■ **Problem statement**
Within these entries, which lines include the string "TestNewTCPAdapter"? Copy each one.

(Records from a dataset)

***

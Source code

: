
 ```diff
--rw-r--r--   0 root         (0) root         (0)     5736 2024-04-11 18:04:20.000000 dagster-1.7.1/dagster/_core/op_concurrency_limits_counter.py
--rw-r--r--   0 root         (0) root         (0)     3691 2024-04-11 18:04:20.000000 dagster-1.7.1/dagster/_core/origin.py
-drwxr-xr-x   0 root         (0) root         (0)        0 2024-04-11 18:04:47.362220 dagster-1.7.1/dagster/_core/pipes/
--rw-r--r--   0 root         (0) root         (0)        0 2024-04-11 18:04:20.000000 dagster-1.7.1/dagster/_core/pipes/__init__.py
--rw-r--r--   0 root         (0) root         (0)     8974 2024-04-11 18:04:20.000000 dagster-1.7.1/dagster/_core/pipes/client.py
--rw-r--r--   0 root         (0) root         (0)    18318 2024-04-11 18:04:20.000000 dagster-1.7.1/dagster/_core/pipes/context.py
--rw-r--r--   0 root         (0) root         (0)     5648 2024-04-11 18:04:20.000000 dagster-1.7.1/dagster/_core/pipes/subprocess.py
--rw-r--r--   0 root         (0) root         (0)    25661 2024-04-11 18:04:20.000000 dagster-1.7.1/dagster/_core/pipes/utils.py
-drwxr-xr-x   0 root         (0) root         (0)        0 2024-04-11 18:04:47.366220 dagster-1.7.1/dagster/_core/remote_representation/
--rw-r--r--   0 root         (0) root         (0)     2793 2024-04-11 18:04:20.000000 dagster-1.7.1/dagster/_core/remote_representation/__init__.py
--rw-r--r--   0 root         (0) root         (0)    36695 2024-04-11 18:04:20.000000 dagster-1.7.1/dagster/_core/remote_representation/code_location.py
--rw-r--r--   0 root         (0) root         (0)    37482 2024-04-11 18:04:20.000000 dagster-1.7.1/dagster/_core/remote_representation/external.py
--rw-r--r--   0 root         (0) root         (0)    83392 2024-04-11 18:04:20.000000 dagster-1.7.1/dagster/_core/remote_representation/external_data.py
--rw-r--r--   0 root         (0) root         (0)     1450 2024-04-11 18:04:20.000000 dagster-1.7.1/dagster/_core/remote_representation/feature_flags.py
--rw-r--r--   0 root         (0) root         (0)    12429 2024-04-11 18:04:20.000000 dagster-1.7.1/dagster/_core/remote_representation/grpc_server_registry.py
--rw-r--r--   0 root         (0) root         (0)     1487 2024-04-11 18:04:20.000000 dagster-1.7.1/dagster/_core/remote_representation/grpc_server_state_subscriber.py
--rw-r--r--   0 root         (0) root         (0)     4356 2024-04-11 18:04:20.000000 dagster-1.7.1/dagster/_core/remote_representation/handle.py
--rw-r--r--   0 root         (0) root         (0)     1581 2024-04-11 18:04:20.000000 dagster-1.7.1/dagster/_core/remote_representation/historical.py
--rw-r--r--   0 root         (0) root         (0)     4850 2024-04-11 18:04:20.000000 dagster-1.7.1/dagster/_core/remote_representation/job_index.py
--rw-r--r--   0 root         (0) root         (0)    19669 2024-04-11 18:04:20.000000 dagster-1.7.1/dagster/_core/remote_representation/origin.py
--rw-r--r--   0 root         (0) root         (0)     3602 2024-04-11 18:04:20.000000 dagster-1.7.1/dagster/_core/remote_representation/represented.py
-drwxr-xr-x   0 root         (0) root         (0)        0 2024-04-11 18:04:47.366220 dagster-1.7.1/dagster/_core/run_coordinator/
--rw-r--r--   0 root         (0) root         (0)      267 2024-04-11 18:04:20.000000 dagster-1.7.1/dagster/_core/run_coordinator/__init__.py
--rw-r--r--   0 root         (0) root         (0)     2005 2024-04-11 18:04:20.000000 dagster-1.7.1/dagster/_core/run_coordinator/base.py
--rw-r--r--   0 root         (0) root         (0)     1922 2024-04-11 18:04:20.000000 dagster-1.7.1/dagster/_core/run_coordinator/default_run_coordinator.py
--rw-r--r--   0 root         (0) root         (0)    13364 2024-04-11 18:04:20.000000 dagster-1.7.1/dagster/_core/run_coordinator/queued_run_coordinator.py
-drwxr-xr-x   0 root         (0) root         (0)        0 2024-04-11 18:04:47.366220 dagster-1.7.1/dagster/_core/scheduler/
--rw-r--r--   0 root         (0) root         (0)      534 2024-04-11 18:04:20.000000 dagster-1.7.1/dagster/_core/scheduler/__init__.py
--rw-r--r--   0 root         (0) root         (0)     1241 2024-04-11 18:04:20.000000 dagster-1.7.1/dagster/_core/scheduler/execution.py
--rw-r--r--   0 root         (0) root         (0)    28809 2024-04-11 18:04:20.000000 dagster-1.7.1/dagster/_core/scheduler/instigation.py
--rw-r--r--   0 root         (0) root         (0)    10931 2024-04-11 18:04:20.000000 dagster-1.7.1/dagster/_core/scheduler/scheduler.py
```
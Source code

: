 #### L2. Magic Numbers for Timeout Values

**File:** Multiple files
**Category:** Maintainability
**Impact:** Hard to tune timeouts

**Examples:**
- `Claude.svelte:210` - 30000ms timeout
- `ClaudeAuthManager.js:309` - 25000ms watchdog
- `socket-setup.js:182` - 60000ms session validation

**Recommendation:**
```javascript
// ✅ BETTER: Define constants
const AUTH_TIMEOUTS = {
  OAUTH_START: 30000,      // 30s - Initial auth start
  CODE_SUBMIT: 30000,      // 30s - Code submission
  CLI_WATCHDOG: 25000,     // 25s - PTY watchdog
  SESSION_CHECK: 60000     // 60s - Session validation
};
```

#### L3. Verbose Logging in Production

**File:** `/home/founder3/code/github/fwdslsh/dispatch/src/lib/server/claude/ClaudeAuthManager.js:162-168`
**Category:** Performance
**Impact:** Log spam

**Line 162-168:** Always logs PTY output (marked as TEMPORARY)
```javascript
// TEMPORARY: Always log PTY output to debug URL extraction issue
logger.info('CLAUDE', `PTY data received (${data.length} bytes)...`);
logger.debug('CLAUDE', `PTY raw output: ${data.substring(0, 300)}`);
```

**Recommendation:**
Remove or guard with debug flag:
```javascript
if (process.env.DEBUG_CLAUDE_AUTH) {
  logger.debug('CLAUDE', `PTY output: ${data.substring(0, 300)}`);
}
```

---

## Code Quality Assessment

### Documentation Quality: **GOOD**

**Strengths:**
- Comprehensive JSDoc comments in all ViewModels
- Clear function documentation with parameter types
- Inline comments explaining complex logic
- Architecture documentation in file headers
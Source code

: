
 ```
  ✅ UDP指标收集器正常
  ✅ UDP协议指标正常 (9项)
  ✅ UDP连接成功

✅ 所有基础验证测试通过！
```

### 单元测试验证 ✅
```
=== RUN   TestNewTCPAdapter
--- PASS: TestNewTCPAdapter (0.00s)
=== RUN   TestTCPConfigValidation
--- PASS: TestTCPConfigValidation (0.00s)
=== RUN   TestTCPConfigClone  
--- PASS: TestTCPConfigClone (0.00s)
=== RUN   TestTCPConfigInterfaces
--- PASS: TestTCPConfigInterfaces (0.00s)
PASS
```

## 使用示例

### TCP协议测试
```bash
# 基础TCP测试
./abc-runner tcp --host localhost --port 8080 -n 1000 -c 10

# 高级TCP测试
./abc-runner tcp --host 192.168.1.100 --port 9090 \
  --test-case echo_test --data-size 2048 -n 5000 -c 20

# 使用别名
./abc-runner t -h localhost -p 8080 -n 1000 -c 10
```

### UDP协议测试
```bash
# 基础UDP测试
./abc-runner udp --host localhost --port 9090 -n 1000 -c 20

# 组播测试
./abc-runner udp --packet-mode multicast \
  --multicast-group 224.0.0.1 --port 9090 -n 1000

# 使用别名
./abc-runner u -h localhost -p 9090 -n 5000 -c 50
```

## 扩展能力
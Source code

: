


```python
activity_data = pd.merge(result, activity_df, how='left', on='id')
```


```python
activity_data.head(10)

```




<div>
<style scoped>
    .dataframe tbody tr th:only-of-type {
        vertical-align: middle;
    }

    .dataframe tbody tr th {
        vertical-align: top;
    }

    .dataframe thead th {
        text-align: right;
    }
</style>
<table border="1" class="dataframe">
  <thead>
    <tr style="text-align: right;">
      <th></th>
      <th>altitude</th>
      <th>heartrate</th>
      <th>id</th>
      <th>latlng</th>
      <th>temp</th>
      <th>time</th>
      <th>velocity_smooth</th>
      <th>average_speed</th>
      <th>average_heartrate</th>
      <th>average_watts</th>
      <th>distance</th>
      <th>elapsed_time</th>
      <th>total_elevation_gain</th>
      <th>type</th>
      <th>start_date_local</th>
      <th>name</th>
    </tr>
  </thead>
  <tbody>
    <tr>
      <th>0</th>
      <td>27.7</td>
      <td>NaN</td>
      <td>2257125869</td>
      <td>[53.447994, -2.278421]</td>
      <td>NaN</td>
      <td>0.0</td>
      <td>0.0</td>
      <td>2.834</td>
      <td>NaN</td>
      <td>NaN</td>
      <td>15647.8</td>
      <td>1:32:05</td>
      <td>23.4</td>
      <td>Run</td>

***

■ **Result below**
=== RUN   TestNewTCPAdapter
--- PASS: TestNewTCPAdapter (0.00s)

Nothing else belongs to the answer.